### Problem to work on
From the listing below, extract every line containing "NtSetVolumeInformationFile".

----------------------------------------

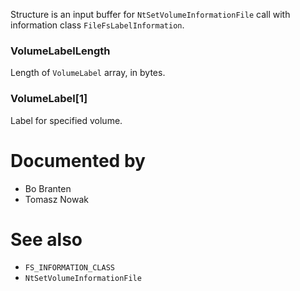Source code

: Structure is an input buffer for `NtSetVolumeInformationFile` call with information class `FileFsLabelInformation`.

### VolumeLabelLength

Length of `VolumeLabel` array, in bytes.

### VolumeLabel[1]

Label for specified volume.

# Documented by

* Bo Branten
* Tomasz Nowak

# See also

* `FS_INFORMATION_CLASS`
* `NtSetVolumeInformationFile`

----------------------------------------

### Answer to this problem
: Structure is an input buffer for `NtSetVolumeInformationFile` call with information class `FileFsLabelInformation`.
* `NtSetVolumeInformationFile`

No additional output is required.